Directions — Once the line with "aldaar, vers 4." is found in the data, output it and each following line exactly, up to and including the line with "1\. Sommigen uit", and nothing before or after.

Data to examine —
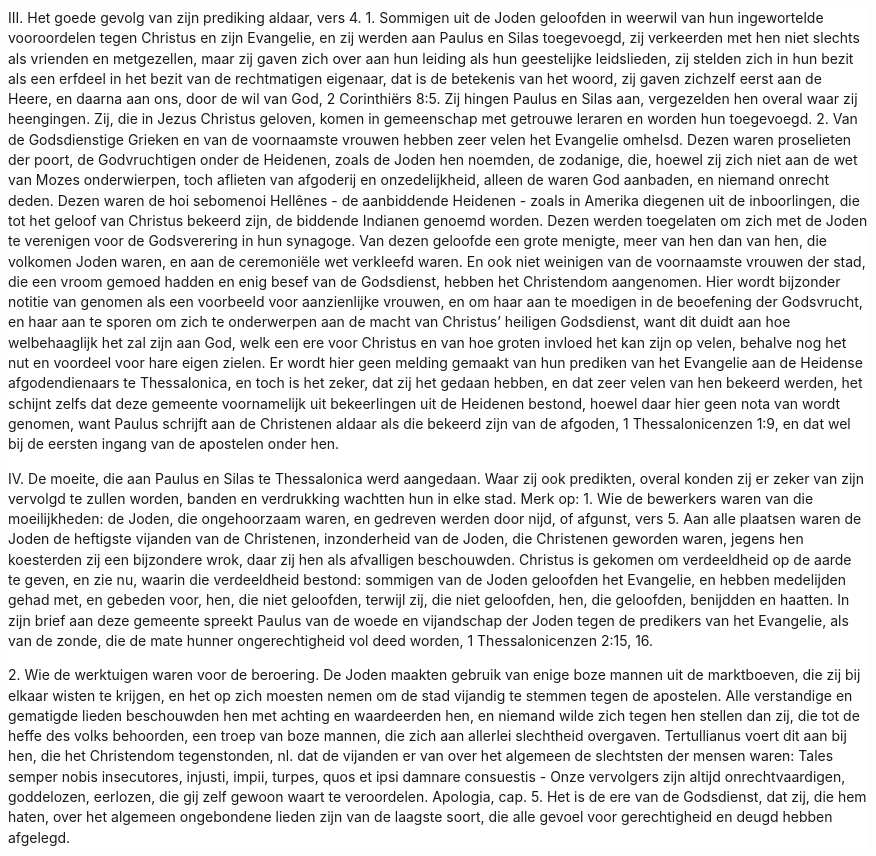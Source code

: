 III. Het goede gevolg van zijn prediking aldaar, vers 4. 
1\. Sommigen uit de Joden geloofden in weerwil van hun ingewortelde vooroordelen tegen Christus en zijn Evangelie, en zij werden aan Paulus en Silas toegevoegd, zij verkeerden met hen niet slechts als vrienden en metgezellen, maar zij gaven zich over aan hun leiding als hun geestelijke leidslieden, zij stelden zich in hun bezit als een erfdeel in het bezit van de rechtmatigen eigenaar, dat is de betekenis van het woord, zij gaven zichzelf eerst aan de Heere, en daarna aan ons, door de wil van God, 2 Corinthiërs 8:5. Zij hingen Paulus en Silas aan, vergezelden hen overal waar zij heengingen. Zij, die in Jezus Christus geloven, komen in gemeenschap met getrouwe leraren en worden hun toegevoegd. 
2\. Van de Godsdienstige Grieken en van de voornaamste vrouwen hebben zeer velen het Evangelie omhelsd. Dezen waren proselieten der poort, de Godvruchtigen onder de Heidenen, zoals de Joden hen noemden, de zodanige, die, hoewel zij zich niet aan de wet van Mozes onderwierpen, toch aflieten van afgoderij en onzedelijkheid, alleen de waren God aanbaden, en niemand onrecht deden. Dezen waren de hoi sebomenoi Hellênes - de aanbiddende Heidenen - zoals in Amerika diegenen uit de inboorlingen, die tot het geloof van Christus bekeerd zijn, de biddende Indianen genoemd worden. Dezen werden toegelaten om zich met de Joden te verenigen voor de Godsverering in hun synagoge. Van dezen geloofde een grote menigte, meer van hen dan van hen, die volkomen Joden waren, en aan de ceremoniële wet verkleefd waren. En ook niet weinigen van de voornaamste vrouwen der stad, die een vroom gemoed hadden en enig besef van de Godsdienst, hebben het Christendom aangenomen. Hier wordt bijzonder notitie van genomen als een voorbeeld voor aanzienlijke vrouwen, en om haar aan te moedigen in de beoefening der Godsvrucht, en haar aan te sporen om zich te onderwerpen aan de macht van Christus’ heiligen Godsdienst, want dit duidt aan hoe welbehaaglijk het zal zijn aan God, welk een ere voor Christus en van hoe groten invloed het kan zijn op velen, behalve nog het nut en voordeel voor hare eigen zielen. Er wordt hier geen melding gemaakt van hun prediken van het Evangelie aan de Heidense afgodendienaars te Thessalonica, en toch is het zeker, dat zij het gedaan hebben, en dat zeer velen van hen bekeerd werden, het schijnt zelfs dat deze gemeente voornamelijk uit bekeerlingen uit de Heidenen bestond, hoewel daar hier geen nota van wordt genomen, want Paulus schrijft aan de Christenen aldaar als die bekeerd zijn van de afgoden, 1 Thessalonicenzen 1:9, en dat wel bij de eersten ingang van de apostelen onder hen.

IV. De moeite, die aan Paulus en Silas te Thessalonica werd aangedaan. Waar zij ook predikten, overal konden zij er zeker van zijn vervolgd te zullen worden, banden en verdrukking wachtten hun in elke stad. 
Merk op: 
1\. Wie de bewerkers waren van die moeilijkheden: de Joden, die ongehoorzaam waren, en gedreven werden door nijd, of afgunst, vers 5. Aan alle plaatsen waren de Joden de heftigste vijanden van de Christenen, inzonderheid van de Joden, die Christenen geworden waren, jegens hen koesterden zij een bijzondere wrok, daar zij hen als afvalligen beschouwden. Christus is gekomen om verdeeldheid op de aarde te geven, en zie nu, waarin die verdeeldheid bestond: sommigen van de Joden geloofden het Evangelie, en hebben medelijden gehad met, en gebeden voor, hen, die niet geloofden, terwijl zij, die niet geloofden, hen, die geloofden, benijdden en haatten. In zijn brief aan deze gemeente spreekt Paulus van de woede en vijandschap der Joden tegen de predikers van het Evangelie, als van de zonde, die de mate hunner ongerechtigheid vol deed worden, 1 Thessalonicenzen 2:15, 16. 

2\. Wie de werktuigen waren voor de beroering. De Joden maakten gebruik van enige boze mannen uit de marktboeven, die zij bij elkaar wisten te krijgen, en het op zich moesten nemen om de stad vijandig te stemmen tegen de apostelen. Alle verstandige en gematigde lieden beschouwden hen met achting en waardeerden hen, en niemand wilde zich tegen hen stellen dan zij, die tot de heffe des volks behoorden, een troep van boze mannen, die zich aan allerlei slechtheid overgaven. Tertullianus voert dit aan bij hen, die het Christendom tegenstonden, nl. dat de vijanden er van over het algemeen de slechtsten der mensen waren: Tales semper nobis insecutores, injusti, impii, turpes, quos et ipsi damnare consuestis - Onze vervolgers zijn altijd onrechtvaardigen, goddelozen, eerlozen, die gij zelf gewoon waart te veroordelen. Apologia, cap. 5. Het is de ere van de Godsdienst, dat zij, die hem haten, over het algemeen ongebondene lieden zijn van de laagste soort, die alle gevoel voor gerechtigheid en deugd hebben afgelegd.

Reply —
: III. Het goede gevolg van zijn prediking aldaar, vers 4. 
1\. Sommigen uit de Joden geloofden in weerwil van hun ingewortelde vooroordelen tegen Christus en zijn Evangelie, en zij werden aan Paulus en Silas toegevoegd, zij verkeerden met hen niet slechts als vrienden en metgezellen, maar zij gaven zich over aan hun leiding als hun geestelijke leidslieden, zij stelden zich in hun bezit als een erfdeel in het bezit van de rechtmatigen eigenaar, dat is de betekenis van het woord, zij gaven zichzelf eerst aan de Heere, en daarna aan ons, door de wil van God, 2 Corinthiërs 8:5. Zij hingen Paulus en Silas aan, vergezelden hen overal waar zij heengingen. Zij, die in Jezus Christus geloven, komen in gemeenschap met getrouwe leraren en worden hun toegevoegd. 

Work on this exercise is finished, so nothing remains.